Records shown: Begin
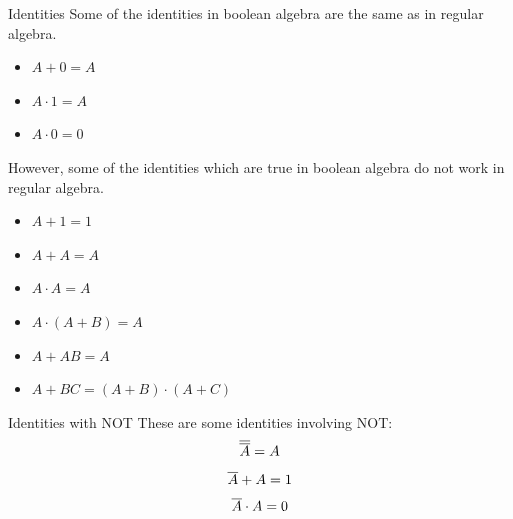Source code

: 	\begin{namedframe}{Identities}
		Some of the identities in boolean algebra are the same as in regular algebra.
		\begin{itemize}[<+(1)->]
			\item $A + 0 = A$
			\item $A \cdot 1 = A$
			\item $A \cdot 0 = 0$
		\end{itemize}
		\pause
		However, some of the identities which are true in boolean algebra do not work in regular algebra.
		\begin{center}
			\begin{minipage}{0.25\textwidth}
				\begin{itemize}[<+(1)->]
					\item $A + 1 = 1$
					\item $A + A = A$
					\item $A \cdot A = A$
				\end{itemize}
			\end{minipage}
			\begin{minipage}{0.65\textwidth}
				\begin{itemize}[<+(1)->]
					\item $A \cdot (A + B) = A$
					\item $A + AB = A$
					\item $A + BC = (A + B) \cdot (A + C)$
				\end{itemize}
			\end{minipage}
		\end{center}
	\end{namedframe}
	\begin{namedframe}{Identities with NOT}
		These are some identities involving NOT:
		\pause
		\[\overline{\overline{A}} = A\]
		\pause
		\[\overline{A} + A = 1\]
		\pause
		\[\overline{A} \cdot A = 0\]
	\end{namedframe}
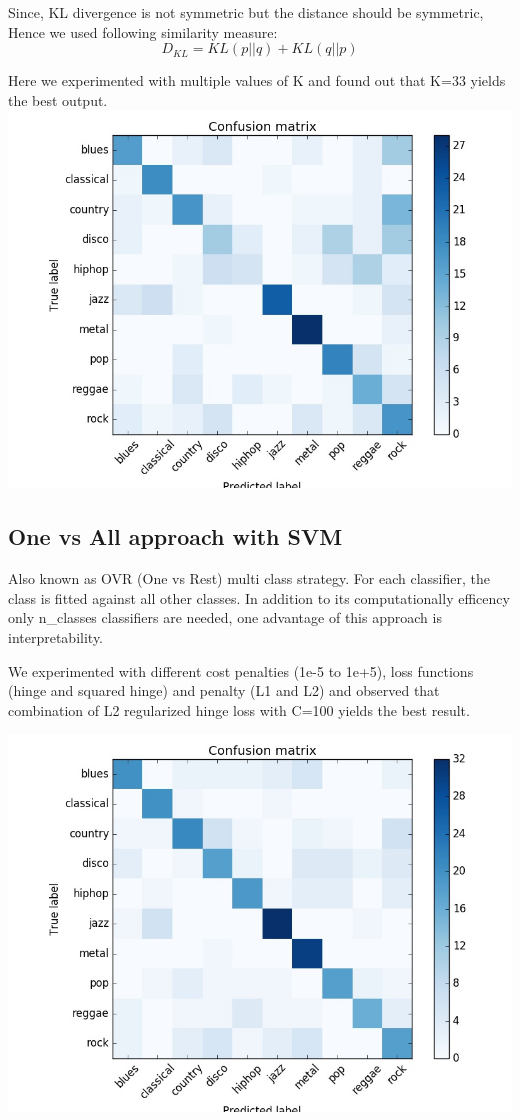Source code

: \documentclass[conference]{IEEEtran}
\begin{document}
Since, KL divergence is not symmetric but the distance should be symmetric, Hence we used following similarity measure:
$$ {D}_{KL} =  KL\left(p||q\right) + KL\left(q||p\right) $$

Here we experimented with multiple values of K and found out that K=33 yields the best output.
\includegraphics[width=\columnwidth]{KNN}

\subsection{One vs All approach with SVM}
\label{sub:One vs All approach with SVM}

Also known as OVR (One vs Rest) multi class strategy. For each classifier, the class is fitted against all other classes. In addition to its computationally efficency only n{\_}classes classifiers are needed, one advantage of this approach is interpretability.

 We experimented with different cost penalties (1e-5 to 1e+5), loss functions (hinge and squared hinge) and penalty (L1 and L2) and observed that combination of L2 regularized hinge loss with C=100 yields the best result.

\includegraphics[width=\columnwidth]{LINEARSVC}
\end{document}
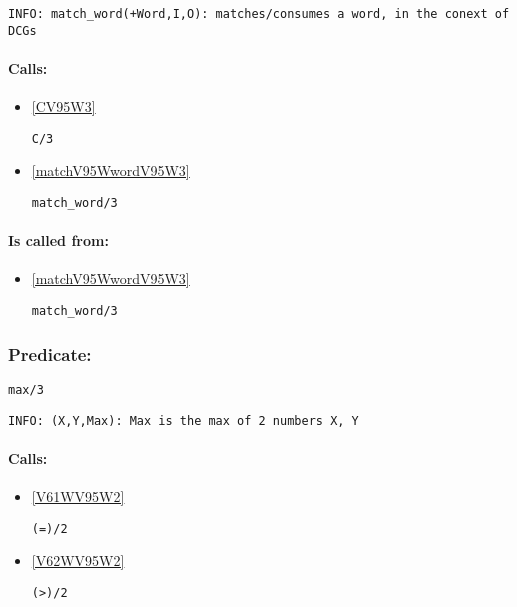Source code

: {\small \begin{verbatim}
INFO: match_word(+Word,I,O): matches/consumes a word, in the conext of DCGs

\end{verbatim}}
\paragraph{Calls:} 
\begin{itemize}
\item \ref{CV95W3} 
\begin{verbatim}
C/3
\end{verbatim}

\item \ref{matchV95WwordV95W3} 
\begin{verbatim}
match_word/3
\end{verbatim}

\end{itemize}
\paragraph{Is called from:} 
\begin{itemize}
\item \ref{matchV95WwordV95W3} 
\begin{verbatim}
match_word/3
\end{verbatim}

\end{itemize}

\subsubsection{Predicate:} \label{maxV95W3}

\begin{verbatim}
max/3
\end{verbatim}

{\small \begin{verbatim}
INFO: (X,Y,Max): Max is the max of 2 numbers X, Y

\end{verbatim}}
\paragraph{Calls:} 
\begin{itemize}
\item \ref{V61WV95W2} 
\begin{verbatim}
(=)/2
\end{verbatim}

\item \ref{V62WV95W2} 
\begin{verbatim}
(>)/2
\end{verbatim}

\end{itemize}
Records shown: End
Where the word "boolean" occurs in a line of the records, copy that line.

▶ Result for this exercise:
		Some of the identities in boolean algebra are the same as in regular algebra.
		However, some of the identities which are true in boolean algebra do not work in regular algebra.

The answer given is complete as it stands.